Question

A 2.50 g sample of powdered zinc is added to 100.0 mL of a 2.00 M aqueous solution of hydrobromic acid in a calorimeter. The total heat capacity of the calorimeter and solution is 448 J/K. The observed increase in temperature is 21.1 K at a constant pressure of one bar. Calculate the standard enthalpy of reaction using these data. Zn ( s ) + 2 HBr ( aq ) ⟶ ZnBr 2 ( aq ) + H 2 ( g )

Answer 1

Answer: The standard enthalpy of the reaction is -248.78 kJ/mol

Step-by-step explanation:

The heat released by the reaction is absorbed by the calorimeter and the solution.
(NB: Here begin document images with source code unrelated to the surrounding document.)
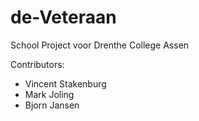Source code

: # de-Veteraan

School Project voor Drenthe College Assen

Contributors:
* Vincent Stakenburg
* Mark Joling
* Bjorn Jansen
The chemical equation used to calculate the heat released follows:

`q=c* \Delta T`

where,

c = heat capacity of calorimeter = 448 J/K

`\Delta T` = change in temperature = 21.1 K

Putting values in above equation, we get:

`q=448J/K* 21.1K=9452.8J`

Sign convention of heat:

When heat is absorbed, the sign of heat is taken to be positive and when heat is released, the sign of heat is taken to be negative.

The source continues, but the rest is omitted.